Scott Brettschneider, an attorney who practiced widely on Long Island, faces up to five years in prison after a jury convicted him of working with two other men to fabricate a letter to the U.S. Bureau of Prisons for a drug dealer.

Scott Brettschneider, a veteran Queens-based criminal defense lawyer nicknamed “Mighty Whitey,” was convicted in federal court in Brooklyn on Friday of conspiring to get a client into a prison drug treatment program by using a fake letter to the U.S. Bureau of Prisons.

Brettschneider, 61, of Mint Hill, North Carolina, who practiced widely on Long Island and specialized in wrongful conviction cases, faces up to five years in prison after a jury convicted him of working with two other men in 2014 and 2015 to fabricate a letter for drug dealer Richard “Love” Marshall.

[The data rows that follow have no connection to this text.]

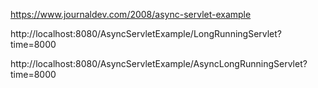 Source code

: https://www.journaldev.com/2008/async-servlet-example

http://localhost:8080/AsyncServletExample/LongRunningServlet?time=8000

http://localhost:8080/AsyncServletExample/AsyncLongRunningServlet?time=8000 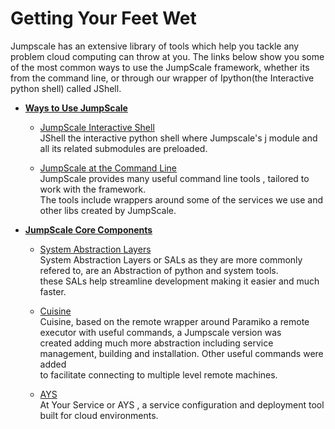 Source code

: # Getting Your Feet Wet

Jumpscale has an extensive library of tools which help you tackle any problem cloud computing can throw at you.
The links below show you some of the most common ways to use the JumpScale framework,  whether
its from the command line, or through our wrapper of Ipython(the Interactive python shell) called JShell. 

- [__Ways to Use JumpScale__](WaysToUseJS.md)

  - [JumpScale Interactive Shell](JShell.md)  
    JShell the interactive python shell where Jumpscale's j module and all its related submodules are preloaded.  

  - [JumpScale at the Command Line](JSAtCommandLine.md)  
    JumpScale provides many useful command line tools , tailored to work with the framework.  
    The tools include wrappers around some of the services we use and other libs created by JumpScale.  

- [__JumpScale Core Components__](Components.md)  

  - [System Abstraction Layers](SALs.md)  
    System Abstraction Layers or SALs as they are more commonly refered to, are an Abstraction of python and system tools.  
    these SALs help streamline development making it easier and much faster.  

  - [Cuisine](Cuisine.md)  
    Cuisine,  based on the remote wrapper around Paramiko a remote executor with useful commands, a Jumpscale version was  
    created adding much more abstraction including service management, building and installation. Other useful commands were added  
    to facilitate connecting to multiple level remote machines.   

  - [AYS](AYS.md)  
    At Your Service or AYS , a service configuration and deployment tool built for cloud environments. 
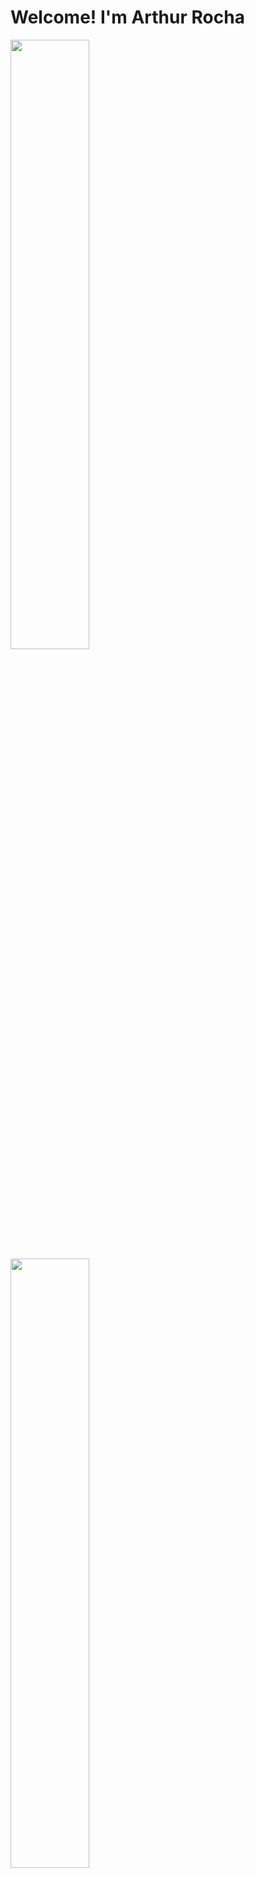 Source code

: <body>
<div>
<h1><strong>Welcome! I'm Arthur Rocha</strong></h1> 

  <a href= "https://github.com/arthurdev06">
  <img height="50%" width="50%" src="https://github-readme-stats.vercel.app/api?username=arthurdev06&show_icons=true&theme=dracula">
  <img height="50%" width="50%" src="https://github-readme-stats.vercel.app/api/top-langs/?username=arthurdev06&layout=compact&theme=dracula">
</div>
<div style="display: inline_block"><br>
  <img align="center" alt="Arthur-Js" height="30" width="40" src="https://cdn.jsdelivr.net/gh/devicons/devicon/icons/javascript/javascript-original.svg" />
  <img align="center" alt="Arthur-TS" height="30" width="40" src="https://cdn.jsdelivr.net/gh/devicons/devicon/icons/typescript/typescript-original.svg" />
  <img align="center" alt="Arthur-REACT" height="30" width="40"src="https://cdn.jsdelivr.net/gh/devicons/devicon/icons/react/react-original.svg" />
  <img align="center" alt="Arthur-NODE" height="30" width="40" src="https://cdn.jsdelivr.net/gh/devicons/devicon/icons/nodejs/nodejs-original.svg" />
  <img align="center" alt="Arthur-HTML" height="30" width="40" src="https://cdn.jsdelivr.net/gh/devicons/devicon/icons/html5/html5-original.svg" />
  <img align="center" alt="Arthur-CSS" height="30" width="40" src="https://cdn.jsdelivr.net/gh/devicons/devicon/icons/css3/css3-original.svg" />
  <img align="center" alt="Arthur-VS" height="30" width="40" src="https://cdn.jsdelivr.net/gh/devicons/devicon/icons/vscode/vscode-original.svg" />
  <img align="center" alt="Arthur-AI" height="30" width="40"src="https://cdn.jsdelivr.net/gh/devicons/devicon/icons/illustrator/illustrator-line.svg" />
  <img align="center" alt="Arthur-PS" height="30" width="40" src="https://cdn.jsdelivr.net/gh/devicons/devicon/icons/photoshop/photoshop-line.svg" />
  
</div>
  
  ##
  <div>
  <a href="https://twitter.com/arthurdev06" target="_blank"><img src="https://img.shields.io/badge/Twitter-1DA1F2?style=for-the-badge&logo=twitter&logoColor=white"></a>
  <a href="https://leetcode.com/arthurdev06/" target="_blank"><img src="https://img.shields.io/badge/-LeetCode-FFA116?style=for-the-badge&logo=LeetCode&logoColor=black"></a>
    <a href="https://www.linkedin.com/in/arthur-rocha-64795a256/" target="_black"><img src="https://img.shields.io/badge/LinkedIn-0077B5?style=for-the-badge&logo=linkedin&logoColor=white"></a>
  </div>
  </body>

The letter, prosecutors said, falsely claimed that Marshall had a history of drug dependence and could have facilitated an early release for Marshall.

“This office is committed to protecting the integrity of federal programs for drug abuse treatment to ensure that help is available for those truly in need and not those merely looking for a get-out-of-jail-free card,” said Richard Donoghue, U.S. attorney for the Eastern District of New York.

In a related case, one of the men Brettschneider was accused of conspiring with, Charles Gallman, is accused of working with defense lawyer John Scarpa of Hauppauge to bribe a witness in a 2015 gang-related trial involving the double-murder of Raymond Hirt and John Williams.

In a statement after Friday’s conviction Brettschneider’s lawyer Sarita Kedia called him a “stellar attorney with an impeccable reputation for more than 30 years.”

“I am saddened by the jury’s verdict today,” Kedia added. “We certainly plan to appeal and hope that he will ultimately be exonerated.”